| TASK OBJECTIVE |
Filter out all lines without the word "main" from the data below, please, and copy the rest.

| Saved entries |
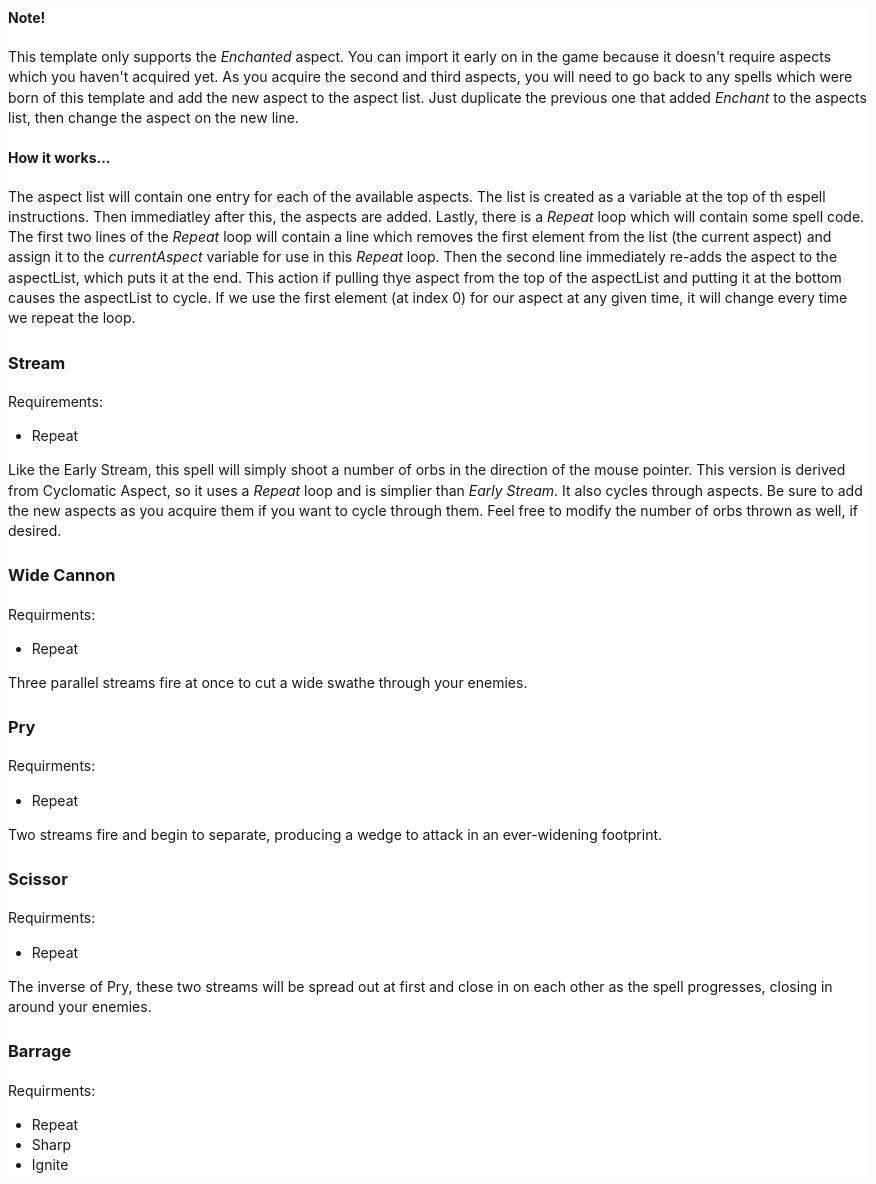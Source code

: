 #### Note!  
This template only supports the *Enchanted* aspect.  You can import it early on in the game because it doesn't require aspects which you haven't acquired yet.  As you acquire the second and third aspects, you will need to go back to any spells which were born of this template and add the new aspect to the aspect list.  Just duplicate the previous one that added _Enchant_ to the aspects list, then change the aspect on the new line.

#### How it works...
The aspect list will contain one entry for each of the available aspects.  The list is created as a variable at the top of th espell instructions.  Then immediatley after this, the aspects are added.  Lastly, there is a _Repeat_ loop which will contain some spell code.  The first two lines of the _Repeat_ loop will contain a line which removes the first element from the list (the current aspect) and assign it to the _currentAspect_ variable for use in this _Repeat_ loop.  Then the second line immediately re-adds the aspect to the aspectList, which puts it at the end.  This action if pulling thye aspect from the top of the aspectList and putting it at the bottom causes the aspectList to cycle.  If we use the first element (at index 0) for our aspect at any given time, it will change every time we repeat the loop.

### Stream
Requirements: 
- Repeat

Like the Early Stream, this spell will simply shoot a number of orbs in the direction of the mouse pointer.  This version is derived from Cyclomatic Aspect, so it uses a _Repeat_ loop and is simplier than _Early Stream_.  It also cycles through aspects.  Be sure to add the new aspects as you acquire them if you want to cycle through them.  Feel free to modify the number of orbs thrown as well, if desired.

### Wide Cannon
Requirments:
- Repeat

Three parallel streams fire at once to cut a wide swathe through your enemies.

### Pry
Requirments:
- Repeat

Two streams fire and begin to separate, producing a wedge to attack in an ever-widening footprint.

### Scissor
Requirments:
- Repeat

The inverse of Pry, these two streams will be spread out at first and close in on each other as the spell progresses, closing in around your enemies.

### Barrage
Requirments:
- Repeat
- Sharp
- Ignite
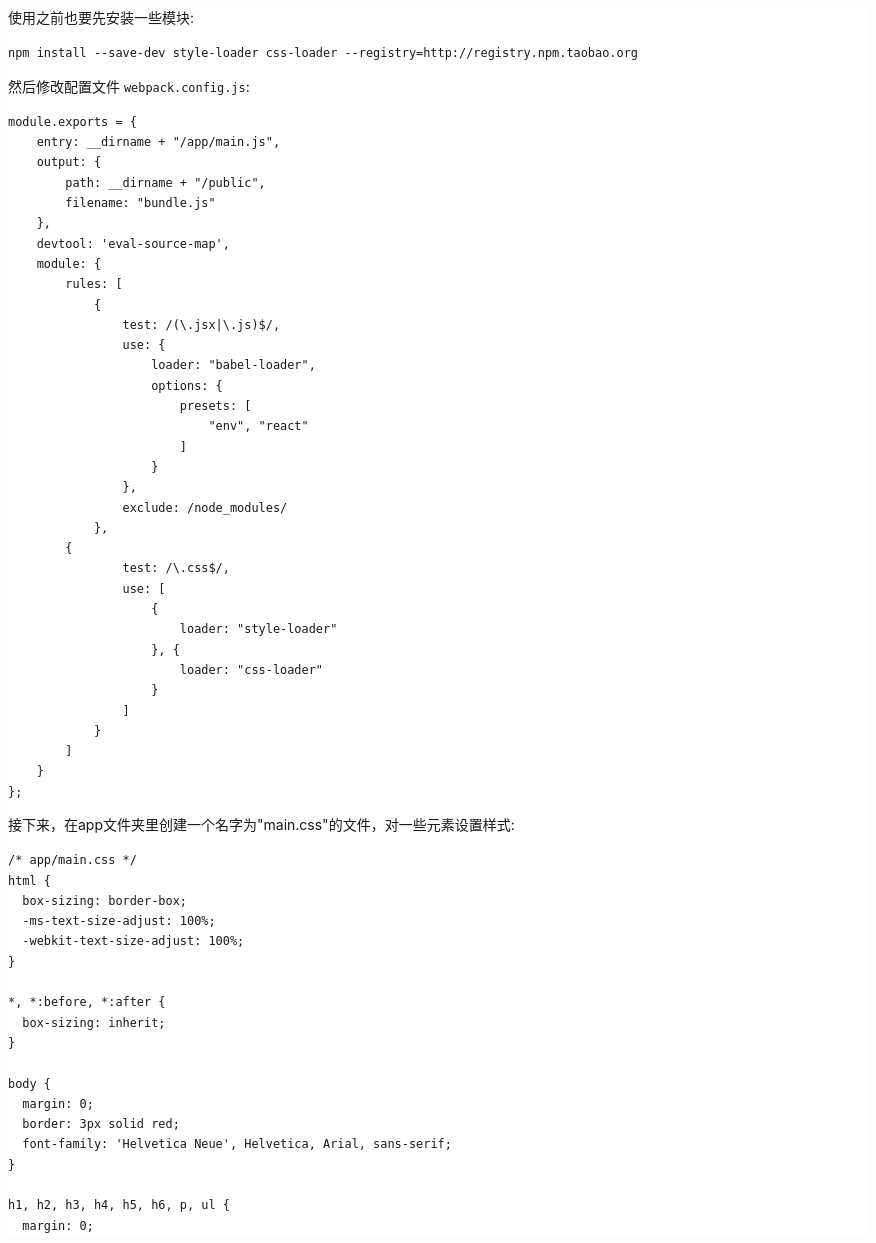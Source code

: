 使用之前也要先安装一些模块:

```
npm install --save-dev style-loader css-loader --registry=http://registry.npm.taobao.org
```

然后修改配置文件 ```webpack.config.js```:

```
module.exports = {
    entry: __dirname + "/app/main.js",
    output: {
        path: __dirname + "/public",
        filename: "bundle.js"
    },
    devtool: 'eval-source-map',
    module: {
        rules: [
            {
                test: /(\.jsx|\.js)$/,
                use: {
                    loader: "babel-loader",
                    options: {
                        presets: [
                            "env", "react"
                        ]
                    }
                },
                exclude: /node_modules/
            },
	    {
                test: /\.css$/,
                use: [
                    {
                        loader: "style-loader"
                    }, {
                        loader: "css-loader"
                    }
                ]
            }
        ]
    }
};
```

接下来，在app文件夹里创建一个名字为"main.css"的文件，对一些元素设置样式:

```
/* app/main.css */
html {
  box-sizing: border-box;
  -ms-text-size-adjust: 100%;
  -webkit-text-size-adjust: 100%;
}

*, *:before, *:after {
  box-sizing: inherit;
}

body {
  margin: 0;
  border: 3px solid red;
  font-family: 'Helvetica Neue', Helvetica, Arial, sans-serif;
}

h1, h2, h3, h4, h5, h6, p, ul {
  margin: 0;
```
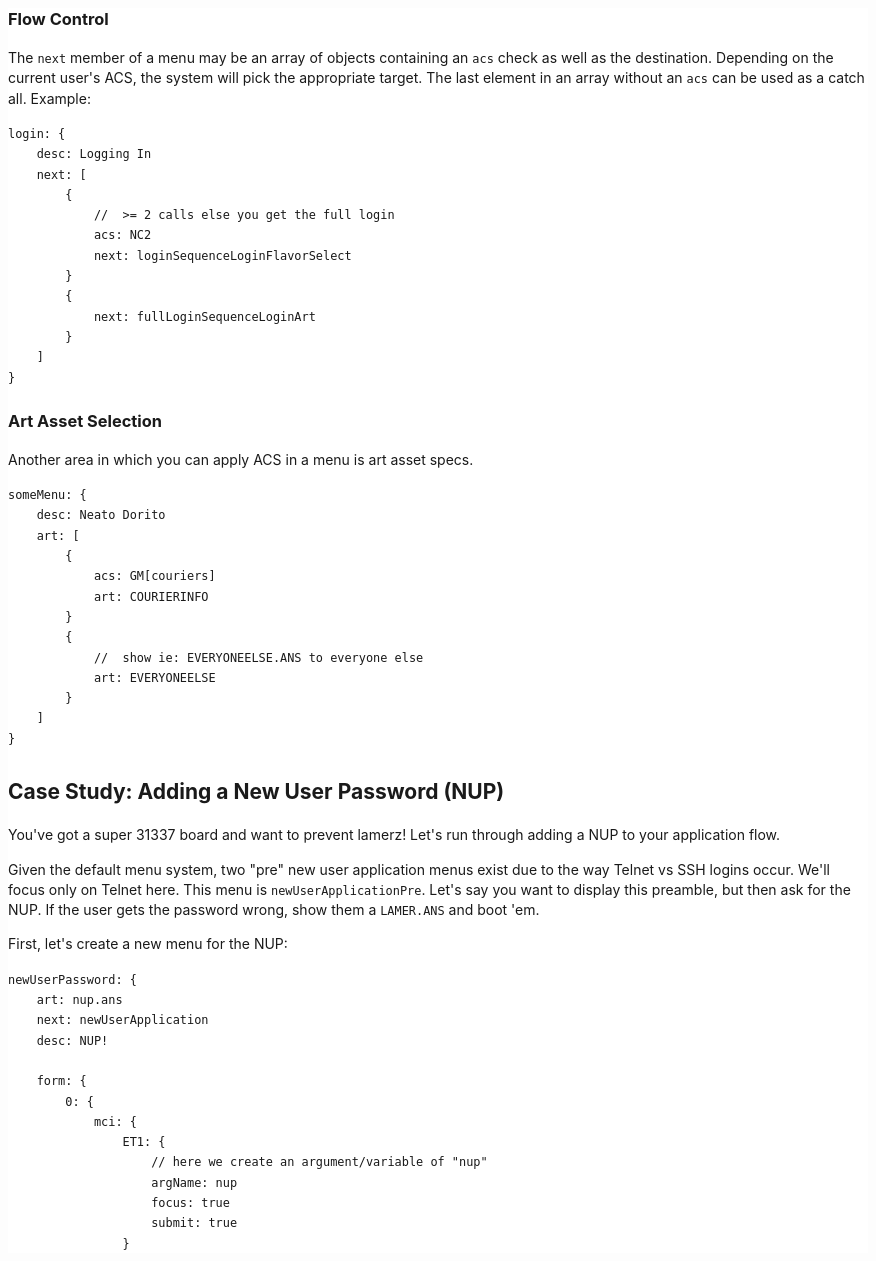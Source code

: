 ### Flow Control
The `next` member of a menu may be an array of objects containing an `acs` check as well as the destination. Depending on the current user's ACS, the system will pick the appropriate target. The last element in an array without an `acs` can be used as a catch all. Example:
```
login: {
    desc: Logging In
    next: [
        {
            //	>= 2 calls else you get the full login
            acs: NC2
            next: loginSequenceLoginFlavorSelect
        }
        {
            next: fullLoginSequenceLoginArt
        }
    ]
}
```

### Art Asset Selection
Another area in which you can apply ACS in a menu is art asset specs.

```hjson
someMenu: {
    desc: Neato Dorito
    art: [
        {
            acs: GM[couriers]
            art: COURIERINFO
        }
        {
            //  show ie: EVERYONEELSE.ANS to everyone else
            art: EVERYONEELSE
        }
    ]
}
```

## Case Study: Adding a New User Password (NUP)
You've got a super 31337 board and want to prevent lamerz! Let's run through adding a NUP to your application flow.

Given the default menu system, two "pre" new user application menus exist due to the way Telnet vs SSH logins occur. We'll focus only on Telnet here. This menu is `newUserApplicationPre`. Let's say you want to display this preamble, but then ask for the NUP. If the user gets the password wrong, show them a `LAMER.ANS` and boot 'em.

First, let's create a new menu for the NUP:
```hjson
newUserPassword: {
    art: nup.ans
    next: newUserApplication
    desc: NUP!

    form: {
        0: {
            mci: {
                ET1: {
                    // here we create an argument/variable of "nup"
                    argName: nup
                    focus: true
                    submit: true
                }
```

| RESULT FOR THIS TASK |
    entry: __dirname + "/app/main.js",
接下来，在app文件夹里创建一个名字为"main.css"的文件，对一些元素设置样式:
/* app/main.css */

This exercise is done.